§ Work order
A verbatim transcript of the data that follows, free of images, is the expected result.
------ The input ------
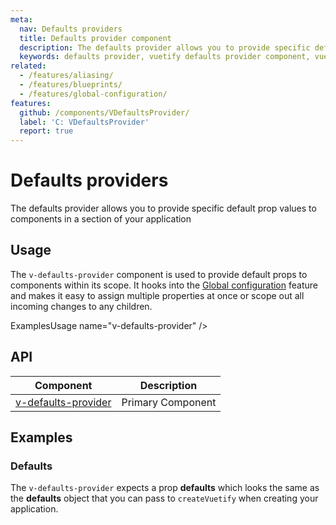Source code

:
 ```yaml
---
meta:
  nav: Defaults providers
  title: Defaults provider component
  description: The defaults provider allows you to provide specific default prop values to components in a section of your application
  keywords: defaults provider, vuetify defaults provider component, vue defaults provider component
related:
  - /features/aliasing/
  - /features/blueprints/
  - /features/global-configuration/
features:
  github: /components/VDefaultsProvider/
  label: 'C: VDefaultsProvider'
  report: true
---
```


# Defaults providers

The defaults provider allows you to provide specific default prop values to components in a section of your application

<PageFeatures />

## Usage

The `v-defaults-provider` component is used to provide default props to components within its scope. It hooks into the [Global configuration](/features/global-configuration/) feature and makes it easy to assign multiple properties at once or scope out all incoming changes to any children.

ExamplesUsage name="v-defaults-provider" />

<PromotedEntry />

## API

| Component | Description |
| - | - |
| [v-defaults-provider](/api/v-defaults-provider/) | Primary Component |

<ApiInline hide-links />

## Examples

### Defaults

The `v-defaults-provider` expects a prop **defaults** which looks the same as the **defaults** object that you can pass to `createVuetify` when creating your application.

<ExamplesExample file="v-defaults-provider/prop-defaults" />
------
§ Written response
Source code

:
 ```yaml
---
meta:
  nav: Defaults providers
  title: Defaults provider component
  description: The defaults provider allows you to provide specific default prop values to components in a section of your application
  keywords: defaults provider, vuetify defaults provider component, vue defaults provider component
related:
  - /features/aliasing/
  - /features/blueprints/
  - /features/global-configuration/
features:
  github: /components/VDefaultsProvider/
  label: 'C: VDefaultsProvider'
  report: true
---
```


# Defaults providers

The defaults provider allows you to provide specific default prop values to components in a section of your application

<PageFeatures />

## Usage

The `v-defaults-provider` component is used to provide default props to components within its scope. It hooks into the [Global configuration](/features/global-configuration/) feature and makes it easy to assign multiple properties at once or scope out all incoming changes to any children.

ExamplesUsage name="v-defaults-provider" />

<PromotedEntry />

## API

| Component | Description |
| - | - |
| [v-defaults-provider](/api/v-defaults-provider/) | Primary Component |

<ApiInline hide-links />

## Examples

### Defaults

The `v-defaults-provider` expects a prop **defaults** which looks the same as the **defaults** object that you can pass to `createVuetify` when creating your application.

<ExamplesExample file="v-defaults-provider/prop-defaults" />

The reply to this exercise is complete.